University professor Lawrence Jacobs, director of the Humphrey Institute of Public Affairs’ Center for the Study of Politics and Governance, said Jeffers will try to “crowbar” Pawlenty back in a conservative direction before the general election in November.
“The risk for the governor is that he’s going to be pushed into more conservative positions than most Minnesotans would support, and it may end up hurting him in the general election,” Jacobs said.
Jacobs said that without Jeffers in the race, Pawlenty would be able to take a more central position, garnering more support than he did in 2002.
“She wants to put the heat on the governor and try and get as many commitments as she can for him to move in her direction,” Jacobs said.
Michael Krueger, Pawlenty’s campaign manager, would not comment for this story.
Campus Conservative Cultural Program President Tom Meyer said having Jeffers in the race encourages debate within the party and more people to get involved.
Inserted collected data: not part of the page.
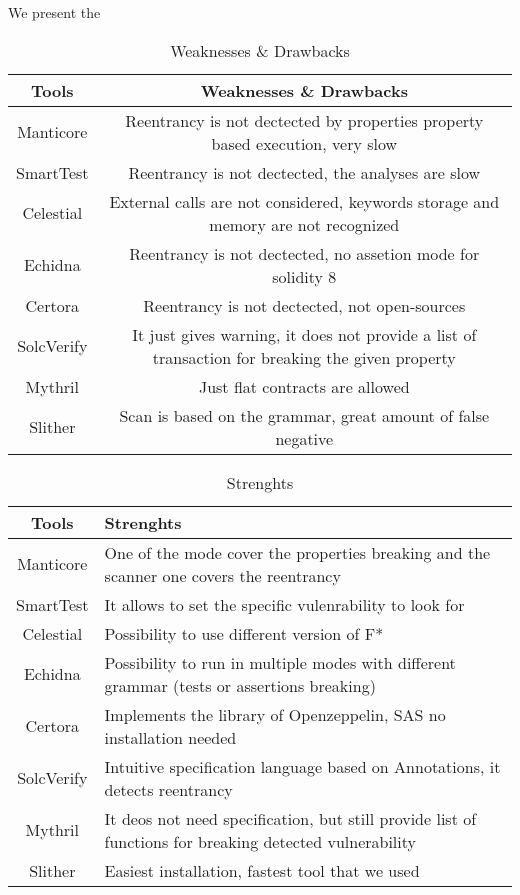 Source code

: We present the 
\begin{table*}
    \caption{Weaknesses \& Drawbacks}
    \label{tab:Weaknesses}
    \begin{tabular}{cc}
    \toprule
        Tools  &  Weaknesses \& Drawbacks \\
        \midrule
        Manticore & Reentrancy is not dectected by properties property 
        based execution, very slow \\
        SmartTest & Reentrancy is not dectected, the analyses are slow \\
        Celestial & External calls are not considered, keywords storage and 
        memory are not recognized  \\
        Echidna &  Reentrancy is not dectected, no assetion mode for solidity 8\\
        Certora & Reentrancy is not dectected, not open-sources \\ 
        SolcVerify & It just gives warning, it does not provide a list of 
        transaction for breaking the given property\\
        Mythril & Just flat contracts are allowed \\ 
        Slither & Scan is based on the grammar, great amount of false negative \\ 
    \bottomrule
    \end{tabular}
\end{table*}

\begin{table*}
    \caption{Strenghts}
        \label{tab:Strenghts}
        \begin{tabular}{cl}
        \toprule
            Tools  &  Strenghts \\
            \midrule
            Manticore & One of the mode cover the properties breaking and the scanner one covers the reentrancy\\
            SmartTest & It allows to set the specific vulenrability to look for  \\
            Celestial & Possibility to use different version of F*  \\
            Echidna &  Possibility to run in multiple modes with different grammar (tests or assertions breaking)\\
            Certora & Implements the library of Openzeppelin, SAS no installation needed \\ 
            SolcVerify & Intuitive specification language based on Annotations, it detects reentrancy\\
            Mythril & It deos not need specification, but still provide list of functions for breaking detected vulnerability  \\ 
            Slither & Easiest installation, fastest tool that we used \\ 
        \bottomrule
        \end{tabular}
    \end{table*}

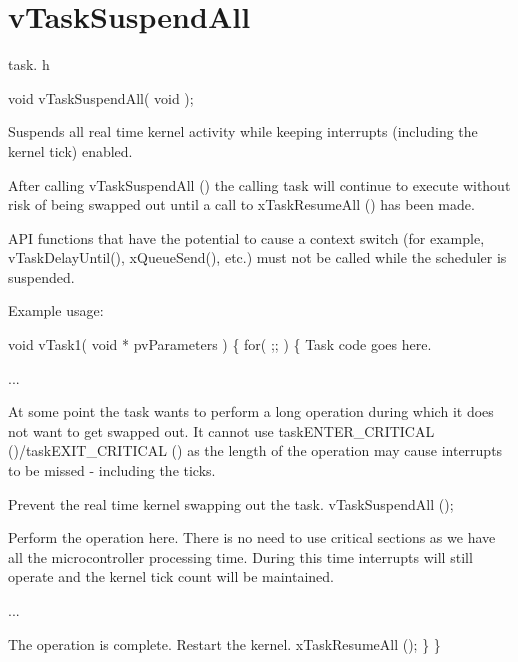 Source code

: \hypertarget{group__v_task_suspend_all}{\section{v\-Task\-Suspend\-All}
\label{group__v_task_suspend_all}
}
task. h 
\begin{DoxyPre}void vTaskSuspendAll( void );\end{DoxyPre}


Suspends all real time kernel activity while keeping interrupts (including the kernel tick) enabled.

After calling v\-Task\-Suspend\-All () the calling task will continue to execute without risk of being swapped out until a call to x\-Task\-Resume\-All () has been made.

A\-P\-I functions that have the potential to cause a context switch (for example, v\-Task\-Delay\-Until(), x\-Queue\-Send(), etc.) must not be called while the scheduler is suspended.

Example usage\-: 
\begin{DoxyPre}
 void vTask1( void * pvParameters )
 \{
         for( ;; )
         \{
Task code goes here.\end{DoxyPre}



\begin{DoxyPre}...\end{DoxyPre}



\begin{DoxyPre}At some point the task wants to perform a long operation during
which it does not want to get swapped out.  It cannot use
taskENTER\_CRITICAL ()/taskEXIT\_CRITICAL () as the length of the
operation may cause interrupts to be missed - including the
ticks.\end{DoxyPre}



\begin{DoxyPre}Prevent the real time kernel swapping out the task.
                 vTaskSuspendAll ();\end{DoxyPre}



\begin{DoxyPre}Perform the operation here.  There is no need to use critical
sections as we have all the microcontroller processing time.
During this time interrupts will still operate and the kernel
tick count will be maintained.\end{DoxyPre}



\begin{DoxyPre}...\end{DoxyPre}



\begin{DoxyPre}The operation is complete.  Restart the kernel.
                 xTaskResumeAll ();
         \}
 \}
   \end{DoxyPre}
  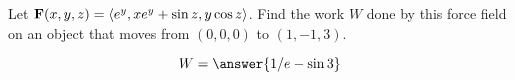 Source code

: \documentclass{ximera}
\author{David Guichard \and Neal Koblitz \and H. Jerome Keisler \and Albert Scheller \and Barry Balof \and Mike Wills \and Matthew Carr}
\begin{document}
\begin{exercise}




Let $\mathbf{F}(x,y,z)=\left\langle e^y,xe^y+\sin z,y\cos z\right\rangle$. Find the work $W$ done by this force field on an object that moves from $(0,0,0)$ to $(1,-1,3)$. 

\begin{prompt}
\[
W=\answer{1/e-\sin 3}
\]
\end{prompt}

\end{exercise}
\end{document}
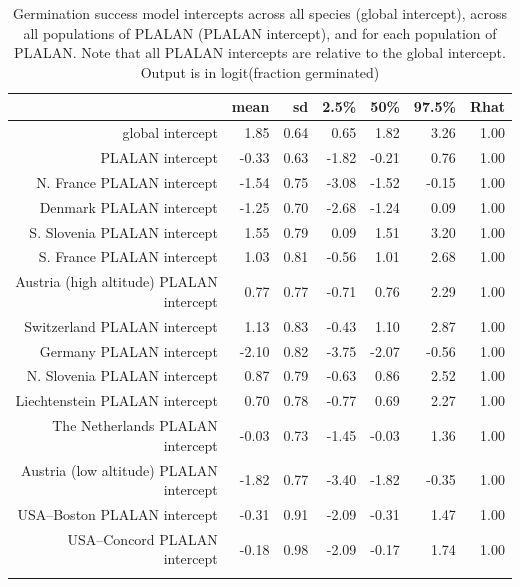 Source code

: \documentclass[12pt]{article}\usepackage[]{graphicx}\usepackage[]{color}
\begin{document}
\begin{longtable}{rrrrrrr}
\caption{Germination success model intercepts across all species (global intercept), across all populations of PLALAN (PLALAN intercept), and for each population of PLALAN. Note that all PLALAN intercepts are relative to the global intercept.  Output is in logit(fraction germinated)} \\ 
  & mean & sd & 2.5\% & 50\% & 97.5\% & Rhat \\ 
  \hline
global intercept & 1.85 & 0.64 & 0.65 & 1.82 & 3.26 & 1.00 \\ 
  PLALAN intercept & -0.33 & 0.63 & -1.82 & -0.21 & 0.76 & 1.00 \\ 
  N. France PLALAN intercept & -1.54 & 0.75 & -3.08 & -1.52 & -0.15 & 1.00 \\ 
  Denmark PLALAN intercept & -1.25 & 0.70 & -2.68 & -1.24 & 0.09 & 1.00 \\ 
  S. Slovenia PLALAN intercept & 1.55 & 0.79 & 0.09 & 1.51 & 3.20 & 1.00 \\ 
  S. France PLALAN intercept & 1.03 & 0.81 & -0.56 & 1.01 & 2.68 & 1.00 \\ 
  Austria (high altitude) PLALAN intercept & 0.77 & 0.77 & -0.71 & 0.76 & 2.29 & 1.00 \\ 
  Switzerland PLALAN intercept & 1.13 & 0.83 & -0.43 & 1.10 & 2.87 & 1.00 \\ 
  Germany PLALAN intercept & -2.10 & 0.82 & -3.75 & -2.07 & -0.56 & 1.00 \\ 
  N. Slovenia PLALAN intercept & 0.87 & 0.79 & -0.63 & 0.86 & 2.52 & 1.00 \\ 
  Liechtenstein PLALAN intercept & 0.70 & 0.78 & -0.77 & 0.69 & 2.27 & 1.00 \\ 
  The Netherlands PLALAN intercept & -0.03 & 0.73 & -1.45 & -0.03 & 1.36 & 1.00 \\ 
  Austria (low altitude) PLALAN intercept & -1.82 & 0.77 & -3.40 & -1.82 & -0.35 & 1.00 \\ 
  USA--Boston PLALAN intercept & -0.31 & 0.91 & -2.09 & -0.31 & 1.47 & 1.00 \\ 
  USA--Concord PLALAN intercept & -0.18 & 0.98 & -2.09 & -0.17 & 1.74 & 1.00 \\ 
  \hline
\label{tab:mod_rate_intercept}
\end{longtable}
\end{document}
“There are alternatives to Tim Pawlenty. He’s more of a big-government conservative than Sue Jeffers would be,” the neuroscience senior said. “It allows smaller-government conservatives someone to vote and push for.”
Small-government Republicans and especially Libertarians, whose endorsement Jeffers declined so as to have a go at Pawlenty, can find plenty to love in what Jeffers said would be her first action as governor.
“Start at the top”
“I would start at the top by auditing every level of government — every level,” Jeffers said. “There are so many layers, you could basically eliminate half of them. You know the state of Minnesota is the No. 1 employer in the state? It’s outrageous. The government’s role is not to provide jobs.”
Jeffers is also against increases in the state minimum wage, especially because Minnesota is bordered by states with lower wage standards.
“It cost me $40,000 a year with no increase in productivity (at Stub & Herb’s),” she said.
Jim Rosvold runs Campus Pizza in Stadium Village and is president of the Stadium Village Commercial Association. He’s been a member of the association for almost 10 years, over which time he’s worked with Jeffers as president and board member, two elected positions Jeffers has had.
“She’s a go-getter, she has a plan and she gets things done,” Rosvold said. “She’s given us some good insight.”
Jeffers said she does not support a new light-rail transit line through the University Avenue corridor, which she sees as “an obscene waste of money.”
The proposed line would link downtown Minneapolis and St. Paul, with stops at the University.
But Jeffers said mass transit does not encourage new development, solve traffic congestion or pay for itself. Instead, she said, light-rail transit lines harm small businesses during construction and increase crime in the area.
Jeffers said University tuition under Pawlenty has gotten out of control. One way to keep college costs down is to reduce the amount of funding that goes to student groups through student fees, Jeffers said.
“Did you know the University has a goat club?” Jeffers said. “There’s a phenomenal amount of these clubs that are out there. Well, they need to be self-sufficient. If you want to have a goat club, then all the goat people get together, chip in your five bucks and you can have your goat club.” Jeffers said she heard about the club a few years ago from a bar patron.
“When did it become the University’s role to sustain student groups?” Jeffers asked.
Besides the parades, speeches and festivals Jeffers has to get through, she was able to reduce the remaining stages of her campaign to one step.
“Kick Tim Pawlenty’s butt,” she said.